I guess that technically it ought to be possible to do without
/proc/net/ip_vs_conn entries when the sh-scheduler is in use.
But from an implementation point of view this is quite
a departure from the way LVS works internally. That is,
the scheduler is called to choose a real-server for new connections
and an entry is created in /proc/net/ip_vs_conn which is used
for the rest of the life of the connection.

> And one more question. If I set 'ipvsadm --set 1 1 1' will it influence on
> whole ipvs (are packets which does not make whole cicle in 1 second
> droped?), or will it influence only on count of records in ip_vs_conn?

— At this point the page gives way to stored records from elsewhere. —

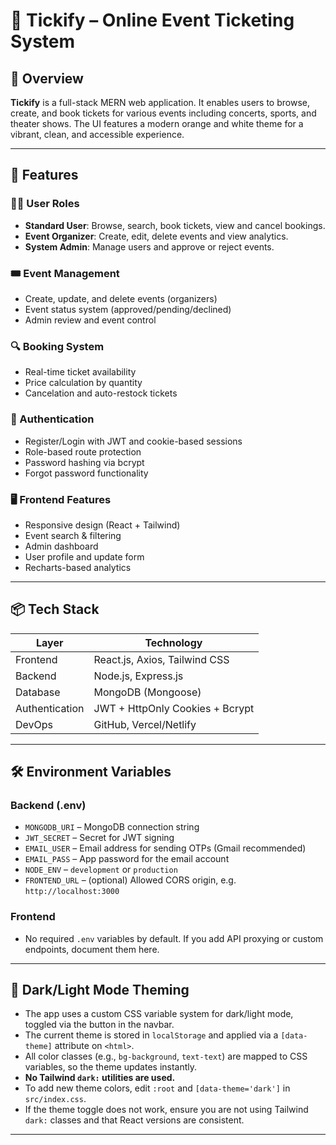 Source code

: # 🎫 Tickify – Online Event Ticketing System

## 📌 Overview
**Tickify** is a full-stack MERN web application. It enables users to browse, create, and book tickets for various events including concerts, sports, and theater shows. The UI features a modern orange and white theme for a vibrant, clean, and accessible experience.

---

## 🚀 Features

### 🧑‍💻 User Roles
- **Standard User**: Browse, search, book tickets, view and cancel bookings.
- **Event Organizer**: Create, edit, delete events and view analytics.
- **System Admin**: Manage users and approve or reject events.

### 🎟 Event Management
- Create, update, and delete events (organizers)
- Event status system (approved/pending/declined)
- Admin review and event control

### 🔍 Booking System
- Real-time ticket availability
- Price calculation by quantity
- Cancelation and auto-restock tickets

### 🔐 Authentication
- Register/Login with JWT and cookie-based sessions
- Role-based route protection
- Password hashing via bcrypt
- Forgot password functionality

### 🖥 Frontend Features
- Responsive design (React + Tailwind)
- Event search & filtering
- Admin dashboard
- User profile and update form
- Recharts-based analytics

---

## 📦 Tech Stack

| Layer         | Technology                        |
|---------------|------------------------------------|
| Frontend      | React.js, Axios, Tailwind CSS      |
| Backend       | Node.js, Express.js                |
| Database      | MongoDB (Mongoose)                 |
| Authentication| JWT + HttpOnly Cookies + Bcrypt    |
| DevOps        | GitHub, Vercel/Netlify             |

---

## 🛠 Environment Variables

### Backend (.env)
- `MONGODB_URI` – MongoDB connection string
- `JWT_SECRET` – Secret for JWT signing
- `EMAIL_USER` – Email address for sending OTPs (Gmail recommended)
- `EMAIL_PASS` – App password for the email account
- `NODE_ENV` – `development` or `production`
- `FRONTEND_URL` – (optional) Allowed CORS origin, e.g. `http://localhost:3000`

### Frontend
- No required `.env` variables by default. If you add API proxying or custom endpoints, document them here.

---

## 🎨 Dark/Light Mode Theming

- The app uses a custom CSS variable system for dark/light mode, toggled via the button in the navbar.
- The current theme is stored in `localStorage` and applied via a `[data-theme]` attribute on `<html>`.
- All color classes (e.g., `bg-background`, `text-text`) are mapped to CSS variables, so the theme updates instantly.
- **No Tailwind `dark:` utilities are used.**
- To add new theme colors, edit `:root` and `[data-theme='dark']` in `src/index.css`.
- If the theme toggle does not work, ensure you are not using Tailwind `dark:` classes and that React versions are consistent.

---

I doubt that timeouts that short will have any affect on the system
as there are other, per-connection-state timeouts which are significantly
larger. I imagine that the smallest workable timeout for TCP would
be around 2 minutes.

Are you sure that you are exhausting ~4bytes of memory
through the entries in /proc/net/ip_vs_conn? To put this
in perspective, this implies that you have in the
order of 30 million connections in /proc/net/ip_vs_conn.